YOUR INSTRUCTIONS:
Under this line is a listing; return exactly the lines starting at the one with "- Бизнес-митапы в" and running down to the one with "Reconstruction of Exstrophy", and leave out its pictures.

DATASET ENTRIES:

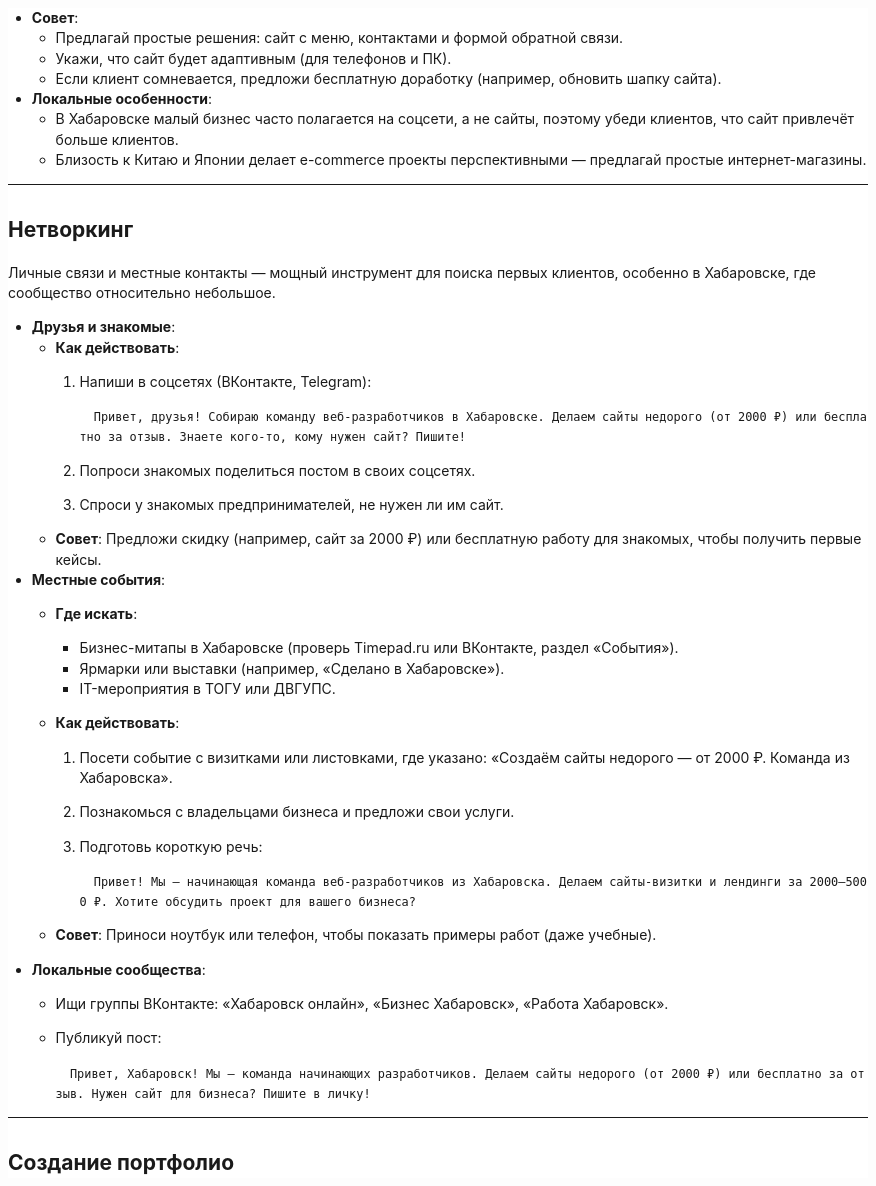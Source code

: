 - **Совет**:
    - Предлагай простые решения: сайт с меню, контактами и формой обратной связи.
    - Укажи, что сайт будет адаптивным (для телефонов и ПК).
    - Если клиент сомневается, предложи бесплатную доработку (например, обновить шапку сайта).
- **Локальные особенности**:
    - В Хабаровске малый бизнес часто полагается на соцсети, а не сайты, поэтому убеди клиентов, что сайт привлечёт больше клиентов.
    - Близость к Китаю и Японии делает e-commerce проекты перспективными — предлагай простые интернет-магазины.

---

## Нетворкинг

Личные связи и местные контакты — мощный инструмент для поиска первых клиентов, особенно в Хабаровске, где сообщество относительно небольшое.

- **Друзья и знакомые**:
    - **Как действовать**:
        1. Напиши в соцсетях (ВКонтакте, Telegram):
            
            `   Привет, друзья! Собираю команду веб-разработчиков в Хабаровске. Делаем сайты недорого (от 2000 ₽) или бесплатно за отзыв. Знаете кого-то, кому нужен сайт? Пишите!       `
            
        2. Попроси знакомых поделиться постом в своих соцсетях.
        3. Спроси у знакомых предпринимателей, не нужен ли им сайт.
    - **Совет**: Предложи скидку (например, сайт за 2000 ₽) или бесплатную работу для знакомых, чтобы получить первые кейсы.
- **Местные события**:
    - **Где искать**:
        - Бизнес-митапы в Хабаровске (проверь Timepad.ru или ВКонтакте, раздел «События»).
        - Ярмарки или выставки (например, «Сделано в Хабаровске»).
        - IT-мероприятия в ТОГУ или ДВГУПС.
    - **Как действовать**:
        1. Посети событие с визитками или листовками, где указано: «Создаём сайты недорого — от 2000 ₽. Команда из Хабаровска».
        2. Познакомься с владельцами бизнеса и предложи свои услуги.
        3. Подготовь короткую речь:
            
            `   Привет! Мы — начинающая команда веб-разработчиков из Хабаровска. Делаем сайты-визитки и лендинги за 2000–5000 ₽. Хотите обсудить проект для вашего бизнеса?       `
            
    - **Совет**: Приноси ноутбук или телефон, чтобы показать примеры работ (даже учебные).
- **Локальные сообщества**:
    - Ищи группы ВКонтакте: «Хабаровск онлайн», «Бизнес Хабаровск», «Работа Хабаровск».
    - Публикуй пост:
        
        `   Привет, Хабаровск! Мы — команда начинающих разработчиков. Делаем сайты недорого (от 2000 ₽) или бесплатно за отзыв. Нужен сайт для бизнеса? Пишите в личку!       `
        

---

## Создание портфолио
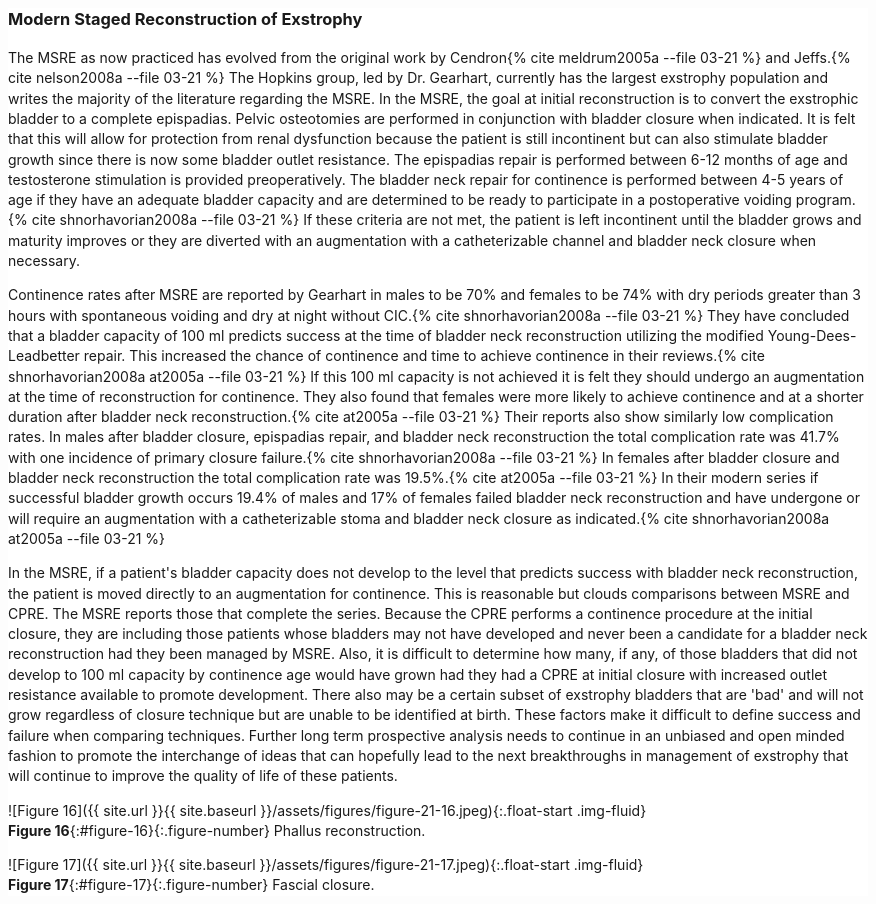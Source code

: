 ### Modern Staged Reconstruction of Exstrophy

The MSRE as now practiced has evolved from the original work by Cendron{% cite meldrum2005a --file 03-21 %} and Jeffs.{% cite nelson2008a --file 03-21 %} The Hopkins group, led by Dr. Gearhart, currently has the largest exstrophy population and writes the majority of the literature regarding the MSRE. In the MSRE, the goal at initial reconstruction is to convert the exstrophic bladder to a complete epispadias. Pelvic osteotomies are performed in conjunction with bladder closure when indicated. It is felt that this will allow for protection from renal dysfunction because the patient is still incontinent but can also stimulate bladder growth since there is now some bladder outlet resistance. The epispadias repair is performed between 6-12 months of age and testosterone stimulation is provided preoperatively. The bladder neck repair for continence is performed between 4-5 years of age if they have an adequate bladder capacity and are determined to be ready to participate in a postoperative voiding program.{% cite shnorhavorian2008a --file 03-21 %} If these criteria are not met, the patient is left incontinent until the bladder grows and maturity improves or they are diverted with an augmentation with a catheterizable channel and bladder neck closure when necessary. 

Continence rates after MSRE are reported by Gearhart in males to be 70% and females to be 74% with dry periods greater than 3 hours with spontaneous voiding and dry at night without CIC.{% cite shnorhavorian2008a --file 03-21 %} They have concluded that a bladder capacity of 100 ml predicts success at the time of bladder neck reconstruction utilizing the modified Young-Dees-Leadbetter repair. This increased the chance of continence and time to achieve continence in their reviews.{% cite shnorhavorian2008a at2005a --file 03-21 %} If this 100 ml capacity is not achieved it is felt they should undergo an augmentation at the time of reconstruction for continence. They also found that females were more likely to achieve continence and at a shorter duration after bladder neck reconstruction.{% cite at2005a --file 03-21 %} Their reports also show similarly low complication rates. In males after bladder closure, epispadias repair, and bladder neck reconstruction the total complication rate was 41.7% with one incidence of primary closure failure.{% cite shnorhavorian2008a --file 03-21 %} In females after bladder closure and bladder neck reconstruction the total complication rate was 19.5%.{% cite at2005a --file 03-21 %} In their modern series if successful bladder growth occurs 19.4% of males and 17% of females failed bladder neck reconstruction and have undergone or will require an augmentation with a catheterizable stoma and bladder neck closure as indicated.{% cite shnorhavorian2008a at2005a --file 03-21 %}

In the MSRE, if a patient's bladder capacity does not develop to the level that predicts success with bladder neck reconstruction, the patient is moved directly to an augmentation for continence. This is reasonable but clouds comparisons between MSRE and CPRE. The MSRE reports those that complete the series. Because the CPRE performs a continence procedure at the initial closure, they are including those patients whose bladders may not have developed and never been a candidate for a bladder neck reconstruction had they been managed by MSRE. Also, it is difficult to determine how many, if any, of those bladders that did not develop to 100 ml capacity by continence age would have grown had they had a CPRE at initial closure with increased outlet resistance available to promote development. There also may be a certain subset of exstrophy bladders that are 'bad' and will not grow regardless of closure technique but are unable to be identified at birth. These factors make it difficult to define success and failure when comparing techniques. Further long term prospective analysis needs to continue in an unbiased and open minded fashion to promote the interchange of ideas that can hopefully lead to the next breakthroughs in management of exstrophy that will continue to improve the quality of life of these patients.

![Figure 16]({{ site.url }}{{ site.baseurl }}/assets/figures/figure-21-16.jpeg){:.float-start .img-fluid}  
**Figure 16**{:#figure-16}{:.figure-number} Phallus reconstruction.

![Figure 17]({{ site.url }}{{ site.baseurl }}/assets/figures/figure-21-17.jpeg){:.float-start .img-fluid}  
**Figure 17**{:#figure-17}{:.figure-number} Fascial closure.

WORKED SOLUTION:
        - Бизнес-митапы в Хабаровске (проверь Timepad.ru или ВКонтакте, раздел «События»).
        - Ярмарки или выставки (например, «Сделано в Хабаровске»).
        - IT-мероприятия в ТОГУ или ДВГУПС.
    - **Как действовать**:
        1. Посети событие с визитками или листовками, где указано: «Создаём сайты недорого — от 2000 ₽. Команда из Хабаровска».
        2. Познакомься с владельцами бизнеса и предложи свои услуги.
        3. Подготовь короткую речь:
            
            `   Привет! Мы — начинающая команда веб-разработчиков из Хабаровска. Делаем сайты-визитки и лендинги за 2000–5000 ₽. Хотите обсудить проект для вашего бизнеса?       `
            
    - **Совет**: Приноси ноутбук или телефон, чтобы показать примеры работ (даже учебные).
- **Локальные сообщества**:
    - Ищи группы ВКонтакте: «Хабаровск онлайн», «Бизнес Хабаровск», «Работа Хабаровск».
    - Публикуй пост:
        
        `   Привет, Хабаровск! Мы — команда начинающих разработчиков. Делаем сайты недорого (от 2000 ₽) или бесплатно за отзыв. Нужен сайт для бизнеса? Пишите в личку!       `
        

---

## Создание портфолио
Source code

: ### Modern Staged Reconstruction of Exstrophy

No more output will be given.